[What needs to be done]
Each line from the one that includes "There should be" to the last line of the data below should be set down exactly; no other lines are wanted.

Collected data entries:
----------------------------------------
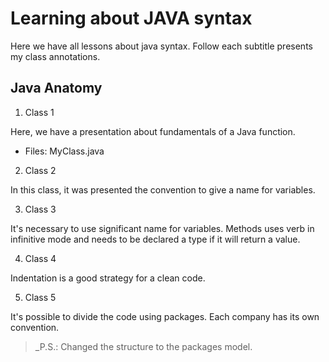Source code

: # Learning about JAVA syntax

Here we have all lessons about java syntax. Follow each subtitle presents my class annotations.

## Java Anatomy

1. Class 1

Here, we have a presentation about fundamentals of a Java function.

- Files: MyClass.java

2. Class 2

In this class, it was presented the convention to give a name for variables.

3. Class 3

It's necessary to use significant name for variables. Methods uses verb in infinitive mode and needs to be declared a type if it will return a value.

4. Class 4

Indentation is a good strategy for a clean code.

5. Class 5

It's possible to divide the code using packages. Each company has its own convention.

> \_P.S.: Changed the structure to the packages model.

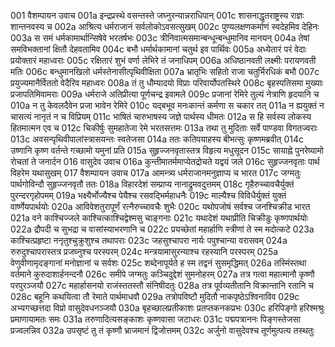 001	वैशम्पायन उवाच
001a	इन्द्रप्रस्थे वसन्तस्ते जघ्नुरन्यान्नराधिपान्
001c	शासनाद्धृतराष्ट्रस्य राज्ञः शान्तनवस्य च
002a	आश्रित्य धर्मराजानं सर्वलोकोऽवसत्सुखम्
002c	पुण्यलक्षणकर्माणं स्वदेहमिव देहिनः
003a	स समं धर्मकामार्थान्सिषेवे भरतर्षभः
003c	त्रीनिवात्मसमान्बन्धून्बन्धुमानिव मानयन्
004a	तेषां समविभक्तानां क्षितौ देहवतामिव
004c	बभौ धर्मार्थकामानां चतुर्थ इव पार्थिवः
005a	अध्येतारं परं वेदाः प्रयोक्तारं महाध्वराः
005c	रक्षितारं शुभं वर्णा लेभिरे तं जनाधिपम्
006a	अधिष्ठानवती लक्ष्मीः परायणवती मतिः
006c	बन्धुमानखिलो धर्मस्तेनासीत्पृथिवीक्षिता
007a	भ्रातृभिः सहितो राजा चतुर्भिरधिकं बभौ
007c	प्रयुज्यमानैर्विततो वेदैरिव महाध्वरः
008a	तं तु धौम्यादयो विप्राः परिवार्योपतस्थिरे
008c	बृहस्पतिसमा मुख्याः प्रजापतिमिवामराः
009a	धर्मराजे अतिप्रीत्या पूर्णचन्द्र इवामले
009c	प्रजानां रेमिरे तुल्यं नेत्राणि हृदयानि च
010a	न तु केवलदैवेन प्रजा भावेन रेमिरे
010c	यद्बभूव मनःकान्तं कर्मणा स चकार तत्
011a	न ह्ययुक्तं न चासत्यं नानृतं न च विप्रियम्
011c	भाषितं चारुभाषस्य जज्ञे पार्थस्य धीमतः
012a	स हि सर्वस्य लोकस्य हितमात्मन एव च
012c	चिकीर्षुः सुमहातेजा रेमे भरतसत्तमः
013a	तथा तु मुदिताः सर्वे पाण्डवा विगतज्वराः
013c	अवसन्पृथिवीपालांस्त्रासयन्तः स्वतेजसा
014a	ततः कतिपयाहस्य बीभत्सुः कृष्णमब्रवीत्
014c	उष्णानि कृष्ण वर्तन्ते गच्छामो यमुनां प्रति
015a	सुहृज्जनवृतास्तत्र विहृत्य मधुसूदन
015c	सायाह्ने पुनरेष्यामो रोचतां ते जनार्दन
016	वासुदेव उवाच
016a	कुन्तीमातर्ममाप्येतद्रोचते यद्वयं जले
016c	सुहृज्जनवृताः पार्थ विहरेम यथासुखम्
017	वैशम्पायन उवाच
017a	आमन्त्र्य धर्मराजानमनुज्ञाप्य च भारत
017c	जग्मतुः पार्थगोविन्दौ सुहृज्जनवृतौ ततः
018a	विहारदेशं सम्प्राप्य नानाद्रुमवदुत्तमम्
018c	गृहैरुच्चावचैर्युक्तं पुरन्दरगृहोपमम्
019a	भक्ष्यैर्भोज्यैश्च पेयैश्च रसवद्भिर्महाधनैः
019c	माल्यैश्च विविधैर्युक्तं युक्तं वार्ष्णेयपार्थयोः
020a	आविवेशतुरापूर्णं रत्नैरुच्चावचैः शुभैः
020c	यथोपजोषं सर्वश्च जनश्चिक्रीड भारत
021a	वने काश्चिज्जले काश्चित्काश्चिद्वेश्मसु चाङ्गनाः
021c	यथादेशं यथाप्रीति चिक्रीडुः कृष्णपार्थयोः
022a	द्रौपदी च सुभद्रा च वासांस्याभरणानि च
022c	प्रयच्छेतां महार्हाणि स्त्रीणां ते स्म मदोत्कटे
023a	काश्चित्प्रहृष्टा ननृतुश्चुक्रुशुश्च तथापराः
023c	जहसुश्चापरा नार्यः पपुश्चान्या वरासवम्
024a	रुरुदुश्चापरास्तत्र प्रजघ्नुश्च परस्परम्
024c	मन्त्रयामासुरन्याश्च रहस्यानि परस्परम्
025a	वेणुवीणामृदङ्गानां मनोज्ञानां च सर्वशः
025c	शब्देनापूर्यते ह स्म तद्वनं सुसमृद्धिमत्
026a	तस्मिंस्तथा वर्तमाने कुरुदाशार्हनन्दनौ
026c	समीपे जग्मतुः कञ्चिदुद्देशं सुमनोहरम्
027a	तत्र गत्वा महात्मानौ कृष्णौ परपुरञ्जयौ
027c	महार्हासनयो राजंस्ततस्तौ संनिषीदतुः
028a	तत्र पूर्वव्यतीतानि विक्रान्तानि रतानि च
028c	बहूनि कथयित्वा तौ रेमाते पार्थमाधवौ
029a	तत्रोपविष्टौ मुदितौ नाकपृष्ठेऽश्विनाविव
029c	अभ्यगच्छत्तदा विप्रो वासुदेवधनञ्जयौ
030a	बृहच्छालप्रतीकाशः प्रतप्तकनकप्रभः
030c	हरिपिङ्गो हरिश्मश्रुः प्रमाणायामतः समः
031a	तरुणादित्यसङ्काशः कृष्णवासा जटाधरः
031c	पद्मपत्राननः पिङ्गस्तेजसा प्रज्वलन्निव
032a	उपसृष्टं तु तं कृष्णौ भ्राजमानं द्विजोत्तमम्
032c	अर्जुनो वासुदेवश्च तूर्णमुत्पत्य तस्थतुः
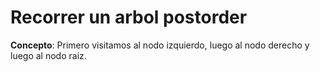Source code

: # Recorrer un arbol postorder

**Concepto**: Primero visitamos al nodo izquierdo, luego al nodo derecho y luego al nodo raiz.

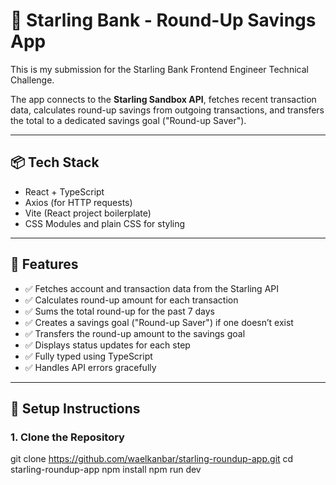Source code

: # 💸 Starling Bank - Round-Up Savings App

This is my submission for the Starling Bank Frontend Engineer Technical Challenge.

The app connects to the **Starling Sandbox API**, fetches recent transaction data, calculates round-up savings from outgoing transactions, and transfers the total to a dedicated savings goal ("Round-up Saver").

---

## 📦 Tech Stack

- React + TypeScript
- Axios (for HTTP requests)
- Vite (React project boilerplate)
- CSS Modules and plain CSS for styling

---

## 🚀 Features

- ✅ Fetches account and transaction data from the Starling API
- ✅ Calculates round-up amount for each transaction
- ✅ Sums the total round-up for the past 7 days
- ✅ Creates a savings goal ("Round-up Saver") if one doesn’t exist
- ✅ Transfers the round-up amount to the savings goal
- ✅ Displays status updates for each step
- ✅ Fully typed using TypeScript
- ✅ Handles API errors gracefully

---

## 🔧 Setup Instructions

### 1. Clone the Repository

git clone https://github.com/waelkanbar/starling-roundup-app.git
cd starling-roundup-app
npm install
npm run dev
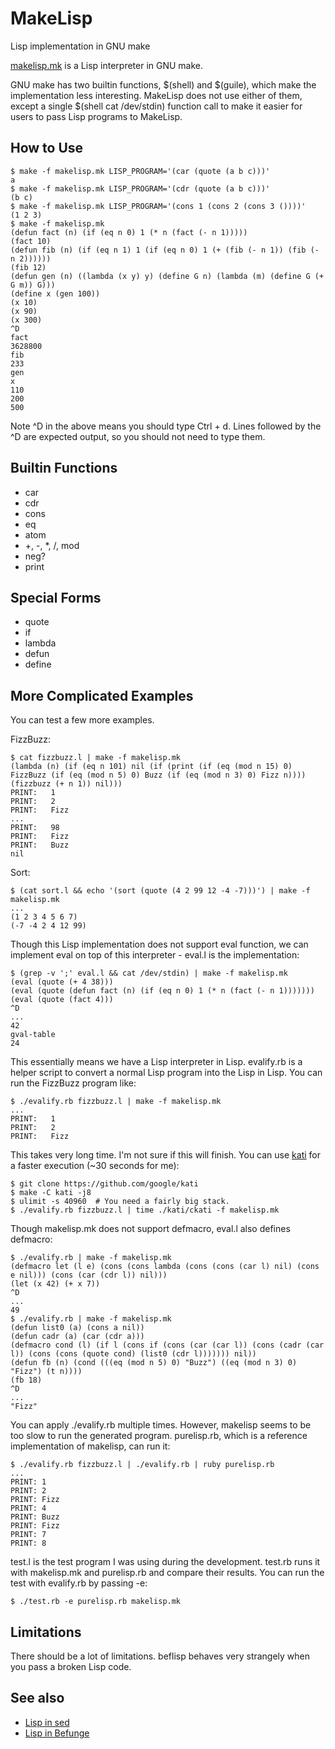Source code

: MakeLisp
========

Lisp implementation in GNU make

[makelisp.mk](https://github.com/shinh/makelisp/blob/master/makelisp.mk)
is a Lisp interpreter in GNU make.

GNU make has two builtin functions, $(shell) and $(guile), which make
the implementation less interesting. MakeLisp does not use either of
them, except a single $(shell cat /dev/stdin) function call to make it
easier for users to pass Lisp programs to MakeLisp.


How to Use
----------

    $ make -f makelisp.mk LISP_PROGRAM='(car (quote (a b c)))'
    a
    $ make -f makelisp.mk LISP_PROGRAM='(cdr (quote (a b c)))'
    (b c)
    $ make -f makelisp.mk LISP_PROGRAM='(cons 1 (cons 2 (cons 3 ())))'
    (1 2 3)
    $ make -f makelisp.mk
    (defun fact (n) (if (eq n 0) 1 (* n (fact (- n 1)))))
    (fact 10)
    (defun fib (n) (if (eq n 1) 1 (if (eq n 0) 1 (+ (fib (- n 1)) (fib (- n 2))))))
    (fib 12)
    (defun gen (n) ((lambda (x y) y) (define G n) (lambda (m) (define G (+ G m)) G)))
    (define x (gen 100))
    (x 10)
    (x 90)
    (x 300)
    ^D
    fact
    3628800
    fib
    233
    gen
    x
    110
    200
    500

Note ^D in the above means you should type Ctrl + d. Lines followed by
the ^D are expected output, so you should not need to type them.


Builtin Functions
-----------------

- car
- cdr
- cons
- eq
- atom
- +, -, *, /, mod
- neg?
- print


Special Forms
-------------

- quote
- if
- lambda
- defun
- define


More Complicated Examples
-------------------------

You can test a few more examples.

FizzBuzz:

    $ cat fizzbuzz.l | make -f makelisp.mk
    (lambda (n) (if (eq n 101) nil (if (print (if (eq (mod n 15) 0) FizzBuzz (if (eq (mod n 5) 0) Buzz (if (eq (mod n 3) 0) Fizz n)))) (fizzbuzz (+ n 1)) nil)))
    PRINT:   1
    PRINT:   2
    PRINT:   Fizz
    ...
    PRINT:   98
    PRINT:   Fizz
    PRINT:   Buzz
    nil

Sort:

    $ (cat sort.l && echo '(sort (quote (4 2 99 12 -4 -7)))') | make -f makelisp.mk
    ...
    (1 2 3 4 5 6 7)
    (-7 -4 2 4 12 99)

Though this Lisp implementation does not support eval function, we can
implement eval on top of this interpreter - eval.l is the
implementation:

    $ (grep -v ';' eval.l && cat /dev/stdin) | make -f makelisp.mk
    (eval (quote (+ 4 38)))
    (eval (quote (defun fact (n) (if (eq n 0) 1 (* n (fact (- n 1)))))))
    (eval (quote (fact 4)))
    ^D
    ...
    42
    gval-table
    24

This essentially means we have a Lisp interpreter in Lisp. evalify.rb
is a helper script to convert a normal Lisp program into the Lisp in
Lisp. You can run the FizzBuzz program like:

    $ ./evalify.rb fizzbuzz.l | make -f makelisp.mk
    ...
    PRINT:   1
    PRINT:   2
    PRINT:   Fizz

This takes very long time. I'm not sure if this will finish. You can
use [kati](https://github.com/google/kati) for a faster execution
(~30 seconds for me):

    $ git clone https://github.com/google/kati
    $ make -C kati -j8
    $ ulimit -s 40960  # You need a fairly big stack.
    $ ./evalify.rb fizzbuzz.l | time ./kati/ckati -f makelisp.mk

Though makelisp.mk does not support defmacro, eval.l also defines
defmacro:

    $ ./evalify.rb | make -f makelisp.mk
    (defmacro let (l e) (cons (cons lambda (cons (cons (car l) nil) (cons e nil))) (cons (car (cdr l)) nil)))
    (let (x 42) (+ x 7))
    ^D
    ...
    49
    $ ./evalify.rb | make -f makelisp.mk
    (defun list0 (a) (cons a nil))
    (defun cadr (a) (car (cdr a)))
    (defmacro cond (l) (if l (cons if (cons (car (car l)) (cons (cadr (car l)) (cons (cons (quote cond) (list0 (cdr l))))))) nil))
    (defun fb (n) (cond (((eq (mod n 5) 0) "Buzz") ((eq (mod n 3) 0) "Fizz") (t n))))
    (fb 18)
    ^D
    ...
    "Fizz"

You can apply ./evalify.rb multiple times. However, makelisp seems to
be too slow to run the generated program. purelisp.rb, which is a
reference implementation of makelisp, can run it:

    $ ./evalify.rb fizzbuzz.l | ./evalify.rb | ruby purelisp.rb
    ...
    PRINT: 1
    PRINT: 2
    PRINT: Fizz
    PRINT: 4
    PRINT: Buzz
    PRINT: Fizz
    PRINT: 7
    PRINT: 8

test.l is the test program I was using during the development. test.rb
runs it with makelisp.mk and purelisp.rb and compare their
results. You can run the test with evalify.rb by passing -e:

    $ ./test.rb -e purelisp.rb makelisp.mk


Limitations
-----------

There should be a lot of limitations. beflisp behaves very strangely
when you pass a broken Lisp code.


See also
--------

* [Lisp in sed](https://github.com/shinh/sedlisp)
* [Lisp in Befunge](https://github.com/shinh/beflisp)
----------------------------------------
[Task output]
There should be a lot of limitations. beflisp behaves very strangely
when you pass a broken Lisp code.


See also
--------

* [Lisp in sed](https://github.com/shinh/sedlisp)
* [Lisp in Befunge](https://github.com/shinh/beflisp)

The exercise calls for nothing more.